Question

Using Bohr’s atomic model, derive an equation for the radius of orbit of an electron.

Answer 1

Hint: In the Bohr model of the particle, electrons travel in characterized circles around the core. The circles are marked by a number, the quantum number n.
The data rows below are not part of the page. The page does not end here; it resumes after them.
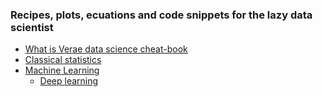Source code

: ### Recipes, plots, ecuations and code snippets for the lazy data scientist


* [What is Verae data science cheat-book](README.md)
* [Classical statistics](classical-statistics.md)
* [Machine Learning](machine-learning.md)
    * [Deep learning](deep-learning.md)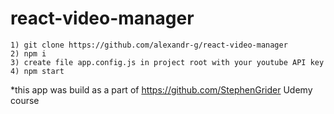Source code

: react-video-manager
===================

    1) git clone https://github.com/alexandr-g/react-video-manager
    2) npm i
    3) create file app.config.js in project root with your youtube API key
    4) npm start

*this app was build as a part of https://github.com/StephenGrider Udemy course
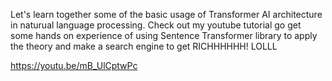 Let's learn together some of the basic usage of Transformer AI architecture in naturual language processing.  Check out my youtube tutorial go get some hands on experience of using Sentence Transformer library to apply the theory and make a search engine to get RICHHHHHH! LOLLL

https://youtu.be/mB_UlCptwPc
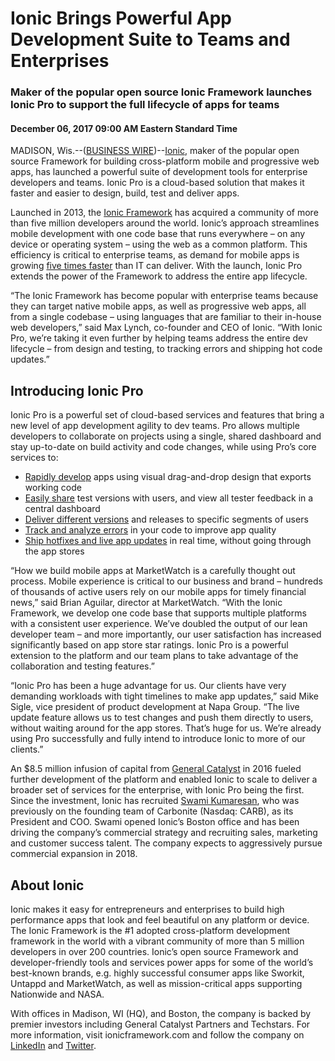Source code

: # Ionic Brings Powerful App Development Suite to Teams and Enterprises

### Maker of the popular open source Ionic Framework launches Ionic Pro to support the full lifecycle of apps for teams

#### December 06, 2017 09:00 AM Eastern Standard Time

MADISON, Wis.--([BUSINESS WIRE](https://www.businesswire.com/))--[Ionic](https://ionicframework.com), maker of the popular open source Framework for building cross-platform mobile and progressive web apps, has launched a powerful suite of development tools for enterprise developers and teams. Ionic Pro is a cloud-based solution that makes it faster and easier to design, build, test and deliver apps.

Launched in 2013, the [Ionic Framework](https://ionicframework.com) has acquired a community of more than five million developers around the world. Ionic’s approach streamlines mobile development with one code base that runs everywhere – on any device or operating system – using the web as a common platform. This efficiency is critical to enterprise teams, as demand for mobile apps is growing [five times faster](https://www.gartner.com/newsroom/id/3076817) than IT can deliver. With the launch, Ionic Pro extends the power of the Framework to address the entire app lifecycle.

“The Ionic Framework has become popular with enterprise teams because they can target native mobile apps, as well as progressive web apps, all from a single codebase – using languages that are familiar to their in-house web developers,” said Max Lynch, co-founder and CEO of Ionic. “With Ionic Pro, we’re taking it even further by helping teams address the entire dev lifecycle – from design and testing, to tracking errors and shipping hot code updates.”

## Introducing Ionic Pro
Ionic Pro is a powerful set of cloud-based services and features that bring a new level of app development agility to dev teams. Pro allows multiple developers to collaborate on projects using a single, shared dashboard and stay up-to-date on build activity and code changes, while using Pro’s core services to:

* [Rapidly develop](https://ionicframework.com/products/creator) apps using visual drag-and-drop design that exports working code
* [Easily share](https://ionicframework.com/products/view) test versions with users, and view all tester feedback in a central dashboard
* [Deliver different versions](https://ionicframework.com/products/deploy) and releases to specific segments of users
* [Track and analyze errors](https://ionicframework.com/products/monitor) in your code to improve app quality
* [Ship hotfixes and live app updates](https://ionicframework.com/products/deploy) in real time, without going through the app stores

“How we build mobile apps at MarketWatch is a carefully thought out process. Mobile experience is critical to our business and brand – hundreds of thousands of active users rely on our mobile apps for timely financial news,” said Brian Aguilar, director at MarketWatch. “With the Ionic Framework, we develop one code base that supports multiple platforms with a consistent user experience. We’ve doubled the output of our lean developer team – and more importantly, our user satisfaction has increased significantly based on app store star ratings. Ionic Pro is a powerful extension to the platform and our team plans to take advantage of the collaboration and testing features.”

“Ionic Pro has been a huge advantage for us. Our clients have very demanding workloads with tight timelines to make app updates,” said Mike Sigle, vice president of product development at Napa Group. “The live update feature allows us to test changes and push them directly to users, without waiting around for the app stores. That’s huge for us. We’re already using Pro successfully and fully intend to introduce Ionic to more of our clients.”

An $8.5 million infusion of capital from [General Catalyst](http://generalcatalyst.com/) in 2016 fueled further development of the platform and enabled Ionic to scale to deliver a broader set of services for the enterprise, with Ionic Pro being the first. Since the investment, Ionic has recruited [Swami Kumaresan](https://www.linkedin.com/in/swamik/), who was previously on the founding team of Carbonite (Nasdaq: CARB), as its President and COO. Swami opened Ionic’s Boston office and has been driving the company’s commercial strategy and recruiting sales, marketing and customer success talent. The company expects to aggressively pursue commercial expansion in 2018.

## About Ionic
Ionic makes it easy for entrepreneurs and enterprises to build high performance apps that look and feel beautiful on any platform or device. The Ionic Framework is the #1 adopted cross-platform development framework in the world with a vibrant community of more than 5 million developers in over 200 countries. Ionic’s open source Framework and developer-friendly tools and services power apps for some of the world’s best-known brands, e.g. highly successful consumer apps like Sworkit, Untappd and MarketWatch, as well as mission-critical apps supporting Nationwide and NASA.

With offices in Madison, WI (HQ), and Boston, the company is backed by premier investors including General Catalyst Partners and Techstars. For more information, visit ionicframework.com and follow the company on [LinkedIn](https://www.linkedin.com/company/2969324/) and [Twitter](https://twitter.com/Ionicframework).
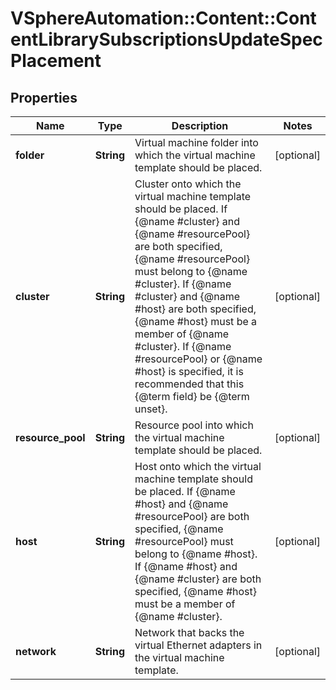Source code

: # VSphereAutomation::Content::ContentLibrarySubscriptionsUpdateSpecPlacement

## Properties
Name | Type | Description | Notes
------------ | ------------- | ------------- | -------------
**folder** | **String** | Virtual machine folder into which the virtual machine template should be placed. | [optional] 
**cluster** | **String** | Cluster onto which the virtual machine template should be placed. If {@name #cluster} and {@name #resourcePool} are both specified, {@name #resourcePool} must belong to {@name #cluster}. If {@name #cluster} and {@name #host} are both specified, {@name #host} must be a member of {@name #cluster}. If {@name #resourcePool} or {@name #host} is specified, it is recommended that this {@term field} be {@term unset}. | [optional] 
**resource_pool** | **String** | Resource pool into which the virtual machine template should be placed. | [optional] 
**host** | **String** | Host onto which the virtual machine template should be placed. If {@name #host} and {@name #resourcePool} are both specified, {@name #resourcePool} must belong to {@name #host}. If {@name #host} and {@name #cluster} are both specified, {@name #host} must be a member of {@name #cluster}. | [optional] 
**network** | **String** | Network that backs the virtual Ethernet adapters in the virtual machine template. | [optional]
Electrons can bounce starting with one circle then onto the next by transmitting or engrossing energy.
We realize that the Bohr Model has a few mistakes, however, utilized on account of its basic way to deal with the nuclear hypothesis.
The Bohr model was additionally the primary nuclear model to fuse the quantum hypothesis, implying that it's the archetype of the present more exact quantum-mechanical models.
The Bohr model turns out just for hydrogen since it considers just the connections between one electron and the core.
The Bohr model depends on the energy levels of one electron circling a core at different energy levels. Some other electrons in the molecule will repulse the one-electron and change its energy level
Formula used:
$l = \dfrac{{nh}}{{2\pi }}$
$l = $angular momentum
$n = $principal quantum number
$h = $planck’s constant

Complete step by step solution:
Let,
$mvr = \dfrac{nh}{2 \pi}$...........(1)
$\dfrac{mv^2}{r}= \dfrac{kZe^2}{r^2}$.........(2)
Cancel out $r$ on both sides
\[\Rightarrow r = \dfrac{{Kz{e^2}}}{{m{v^2}}}\]from \[(2)\]
\[\Rightarrow V = \dfrac{{nh}}{{2\pi \times mr}}\]from \[(1)\]
Put \['V'\],\['m'\],\['r'\]in \[(2)\]
$\Rightarrow r = \dfrac{{Kz{e^2}}}{m} \times \dfrac{{{{(2\pi )}^2}{m^2}{r^2}}}{{{{(nh)}^2}}}$
Taking reciprocal
$\Rightarrow r = \dfrac{{m{{(nh)}^2}}}{{Kz{e^2}(4{\pi ^2}){m^2}}}$
Cancel out m,
$\Rightarrow r = (\dfrac{{{h^2}}}{{mKz{e^2}4{\pi ^2}}})\dfrac{{{n^2}}}{z}$

Note: These types of questions are directly from the theory of bohr’s model. electrons revolve around the nucleus in a circular path due to centripetal force provided by electrostatic attraction between electrons and protons.